Il a fallu des années et des années pour que les musiciens eux-mêmes prennent conscience de toutes les pathologies dont ils pouvaient souffrir.

Lorsque vous avez lancé vos consultations, aviez-vous des musiciens qui sont venus tout de suite ? A l’hôpital Saint-Junien (Haute-Vienne), où j’avais créé un service d’orthopédie, j’ai lancé des consultations de musiciens en 2007. J’ai eu des gens tout de suite parce que je les connaissais. J’ai pris soin d’une harpiste professionnelle qui souffrait d’une véritable dystonie du pouce. Elle a été traitée avec de la toxine botulique. Comme je suis musicien, j’ai aussi travaillé avec l’école de musique d’Ambazac et, de fil en aiguille, j’ai rencontré Frantz Doré, le directeur général de l’Opéra de Limoges.

D’où ces consultations à l’Opéra. Mais il n’y a pas que ça. En effet. Je suis le référent médical et chirurgical de ces musiciens professionnels. Nous venons de reprendre les consultations à l’Opéra mais je suis aussi là en cas d’urgence.

Un musicien est blessé ou a un problème ORL, Frantz m’appelle et me dit : « Thierry, peux-tu prendre rendez-vous avec un ORL en urgence ? ».

J’ai un réseau sain de praticiens dans la région auxquels je peux faire appel pour cela.
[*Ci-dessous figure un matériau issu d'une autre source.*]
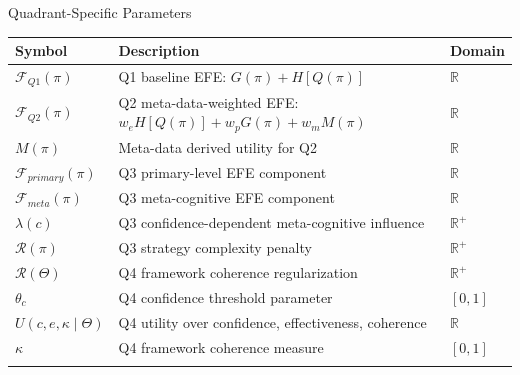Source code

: \documentclass[
  ignorenonframetext,
]{beamer}
\newcounter{none} %
\begin{document}
\begin{frame}{Quadrant-Specific Parameters}
\protect{}\label{quadrant-specific-parameters}
{\def\LTcaptype{none} %
\begin{longtable}[]{@{}
  >{\raggedright\arraybackslash}p{}
  >{\raggedright\arraybackslash}p{}
  >{\raggedright\arraybackslash}p{}@{}}
\toprule\noalign{}
\begin{minipage}[b]{\linewidth}\raggedright
Symbol
\end{minipage} & \begin{minipage}[b]{\linewidth}\raggedright
Description
\end{minipage} & \begin{minipage}[b]{\linewidth}\raggedright
Domain
\end{minipage} \\
\midrule\noalign{}
\endhead
\(\mathcal{F}_{Q1}(\pi)\) & Q1 baseline EFE: \(G(\pi) + H[Q(\pi)]\) &
\(\mathbb{R}\) \\
\(\mathcal{F}_{Q2}(\pi)\) & Q2 meta-data-weighted EFE:
\(w_e H[Q(\pi)] + w_p G(\pi) + w_m M(\pi)\) & \(\mathbb{R}\) \\
\(M(\pi)\) & Meta-data derived utility for Q2 & \(\mathbb{R}\) \\
\(\mathcal{F}_{primary}(\pi)\) & Q3 primary-level EFE component &
\(\mathbb{R}\) \\
\(\mathcal{F}_{meta}(\pi)\) & Q3 meta-cognitive EFE component &
\(\mathbb{R}\) \\
\(\lambda(c)\) & Q3 confidence-dependent meta-cognitive influence &
\(\mathbb{R}^+\) \\
\(\mathcal{R}(\pi)\) & Q3 strategy complexity penalty &
\(\mathbb{R}^+\) \\
\(\mathcal{R}(\Theta)\) & Q4 framework coherence regularization &
\(\mathbb{R}^+\) \\
\(\theta_c\) & Q4 confidence threshold parameter & \([0,1]\) \\
\(U(c, e, \kappa \mid \Theta)\) & Q4 utility over confidence,
effectiveness, coherence & \(\mathbb{R}\) \\
\(\kappa\) & Q4 framework coherence measure & \([0,1]\) \\
\bottomrule\noalign{}
\end{longtable}
}
\end{frame}
\end{document}
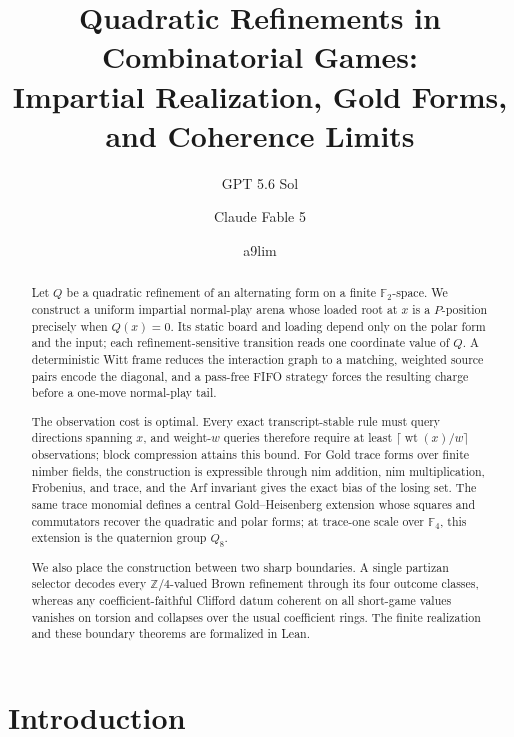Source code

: \documentclass[11pt]{article}
\title{Quadratic Refinements in Combinatorial Games:\\
Impartial Realization, Gold Forms, and Coherence Limits}
\author{GPT 5.6 Sol \and Claude Fable 5 \and a9lim}
\date{}
\theoremstyle{definition}
\theoremstyle{remark}
\newcommand{\F}{\mathbb{F}}
\newcommand{\wt}{\operatorname{wt}}
\begin{document}
\maketitle

\begin{abstract}
Let $Q$ be a quadratic refinement of an alternating form on a finite
$\F_2$-space.  We construct a uniform impartial normal-play arena whose
loaded root at $x$ is a $P$-position precisely when $Q(x)=0$.  Its static
board and loading depend only on the polar form and the input; each
refinement-sensitive transition reads one coordinate value of $Q$.  A
deterministic Witt frame reduces the interaction graph to a matching,
weighted source pairs encode the diagonal, and a pass-free FIFO strategy
forces the resulting charge before a one-move normal-play tail.

The observation cost is optimal.  Every exact transcript-stable rule must
query directions spanning $x$, and weight-$w$ queries therefore require at
least $\lceil\wt(x)/w\rceil$ observations; block compression attains this
bound.  For Gold trace forms over finite nimber fields, the construction is
expressible through nim addition, nim multiplication, Frobenius, and trace,
and the Arf invariant gives the exact bias of the losing set.  The same trace
monomial defines a central Gold--Heisenberg extension whose squares and
commutators recover the quadratic and polar forms; at trace-one scale over
$\F_4$, this extension is the quaternion group $Q_8$.

We also place the construction between two sharp boundaries.  A single
partizan selector decodes every $\mathbb Z/4$-valued Brown refinement through
its four outcome classes, whereas any coefficient-faithful Clifford datum
coherent on all short-game values vanishes on torsion and collapses over the
usual coefficient rings.  The finite realization and these boundary
theorems are formalized in Lean.
\end{abstract}

\section{Introduction}
\end{document}
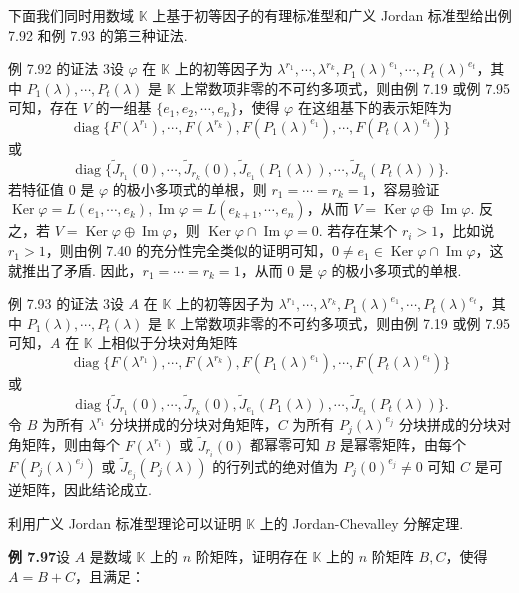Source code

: \documentclass[UTF8, 12pt, fontset=fandol, oneside]{ctexart}
\begin{document}
下面我们同时用数域 $\mathbb{K}$ 上基于初等因子的有理标准型和广义 Jordan 标准型给出例 7.92 和例 7.93 的第三种证法.

例 7.92 的证法 3\quad 设 $\varphi$ 在 $\mathbb{K}$ 上的初等因子为 $\lambda^{r_1},\cdots,\lambda^{r_k},P_1(\lambda)^{e_1},\cdots,P_t(\lambda)^{e_t}$，其中 $P_1(\lambda),\cdots,P_t(\lambda)$ 是 $\mathbb{K}$ 上常数项非零的不可约多项式，则由例 7.19 或例 7.95 可知，存在 $V$ 的一组基 $\{e_1,e_2,\cdots,e_n\}$，使得 $\varphi$ 在这组基下的表示矩阵为
\[
\operatorname{diag}\{F(\lambda^{r_1}),\cdots,F(\lambda^{r_k}),F(P_1(\lambda)^{e_1}),\cdots,F(P_t(\lambda)^{e_t})\}
\]
或
\[
\operatorname{diag}\{\widetilde J_{r_1}(0),\cdots,\widetilde J_{r_k}(0),\widetilde J_{e_1}(P_1(\lambda)),\cdots,\widetilde J_{e_t}(P_t(\lambda))\}.
\]
若特征值 0 是 $\varphi$ 的极小多项式的单根，则 $r_1=\cdots=r_k=1$，容易验证 $\operatorname{Ker}\varphi=L(e_1,\cdots,e_k),\operatorname{Im}\varphi=L(e_{k+1},\cdots,e_n)$，从而 $V=\operatorname{Ker}\varphi\oplus\operatorname{Im}\varphi$. 反之，若 $V=\operatorname{Ker}\varphi\oplus\operatorname{Im}\varphi$，则 $\operatorname{Ker}\varphi\cap\operatorname{Im}\varphi=0$. 若存在某个 $r_i>1$，比如说 $r_1>1$，则由例 7.40 的充分性完全类似的证明可知，$0\ne e_1\in\operatorname{Ker}\varphi\cap\operatorname{Im}\varphi$，这就推出了矛盾. 因此，$r_1=\cdots=r_k=1$，从而 0 是 $\varphi$ 的极小多项式的单根.

例 7.93 的证法 3\quad 设 $A$ 在 $\mathbb{K}$ 上的初等因子为 $\lambda^{r_1},\cdots,\lambda^{r_k},P_1(\lambda)^{e_1},\cdots,P_t(\lambda)^{e_t}$，其中 $P_1(\lambda),\cdots,P_t(\lambda)$ 是 $\mathbb{K}$ 上常数项非零的不可约多项式，则由例 7.19 或例 7.95 可知，$A$ 在 $\mathbb{K}$ 上相似于分块对角矩阵
\[
\operatorname{diag}\{F(\lambda^{r_1}),\cdots,F(\lambda^{r_k}),F(P_1(\lambda)^{e_1}),\cdots,F(P_t(\lambda)^{e_t})\}
\]
或
\[
\operatorname{diag}\{\widetilde J_{r_1}(0),\cdots,\widetilde J_{r_k}(0),\widetilde J_{e_1}(P_1(\lambda)),\cdots,\widetilde J_{e_t}(P_t(\lambda))\}.
\]
令 $B$ 为所有 $\lambda^{r_i}$ 分块拼成的分块对角矩阵，$C$ 为所有 $P_j(\lambda)^{e_j}$ 分块拼成的分块对角矩阵，则由每个 $F(\lambda^{r_i})$ 或 $\widetilde J_{r_i}(0)$ 都幂零可知 $B$ 是幂零矩阵，由每个 $F(P_j(\lambda)^{e_j})$ 或 $\widetilde J_{e_j}(P_j(\lambda))$ 的行列式的绝对值为 $P_j(0)^{e_j}\ne0$ 可知 $C$ 是可逆矩阵，因此结论成立.

利用广义 Jordan 标准型理论可以证明 $\mathbb{K}$ 上的 Jordan-Chevalley 分解定理.

\noindent\textbf{例 7.97}\quad 设 $A$ 是数域 $\mathbb{K}$ 上的 $n$ 阶矩阵，证明存在 $\mathbb{K}$ 上的 $n$ 阶矩阵 $B,C$，使得 $A=B+C$，且满足：
\end{document}
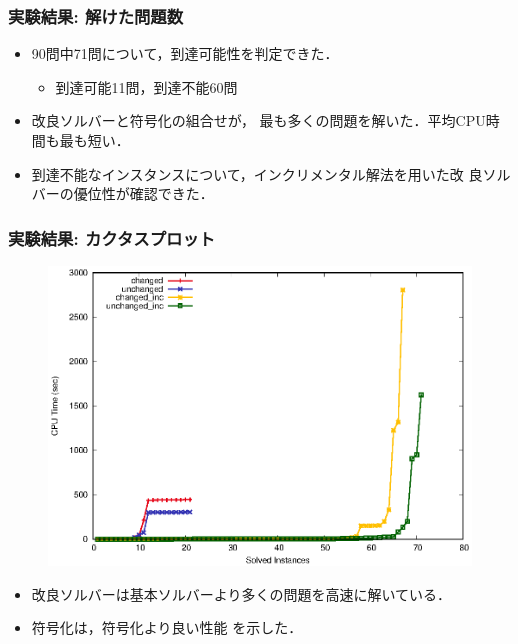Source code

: \documentclass[dvipdfmx,11pt]{beamer}
\begin{document}
\begin{frame}\frametitle{実験結果: 解けた問題数}

  \begin{exampleblock}{}
    \centering
    \renewcommand{\arraystretch}{1.2}
    \scalebox{0.9}{}
  \end{exampleblock}

  \begin{itemize}
  \item 90問中71問について，到達可能性を判定できた．
    \begin{itemize}
    \item 到達可能11問，到達不能60問
    \end{itemize}
  \item 改良ソルバーと符号化の組合せが，
    最も多くの問題を解いた．平均CPU時間も最も短い．
  \item 到達不能なインスタンスについて，インクリメンタル解法を用いた改
    良ソルバーの優位性が確認できた．
  \end{itemize}
\end{frame}
\begin{frame}\frametitle{実験結果: カクタスプロット}

  \begin{figure}[h]
    \centering
    \includegraphics[scale=0.7]{fig/cactus.eps}
  \end{figure}

  \begin{itemize}
    \item 改良ソルバーは基本ソルバーより多くの問題を高速に解いている．
    \item {} 符号化は，符号化より良い性能
      を示した．
  \end{itemize}
  
\end{frame}
\end{document}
Et pas seulement pour les musiciens d’Opéra : un jour, j’ai eu une soprano de Paris qui avait un sérieux problème d’enrouement dans la voix, j’ai pu avoir rendez-vous avec elle dans la journée.

Vous êtes peu nombreux en France. Recevez-vous des musiciens de partout ? Nous sommes une dizaine je crois. Oui, je vois régulièrement des musiciens car il y a ce côté urgent, curatif dont je parlais, mais il y a aussi des consultations simples comme celles que je fais à l’opéra ou à la Clinique de la Marche. Les trois quarts des musiciens ont une pathologie, c’est énorme !

Il faut savoir que les musiciens subissent des traitements médicaux depuis très, très longtemps. Certains, par exemple, ont opéré pour rien ! Comme le canal carpien par exemple. Ils vont voir un chirurgien régulier, font un électromyogramme et opèrent. J’avais un guitariste classique donc il s’est fait opérer pour rien. C’était un problème de posture, il avait toujours son coude sur ses cuisses….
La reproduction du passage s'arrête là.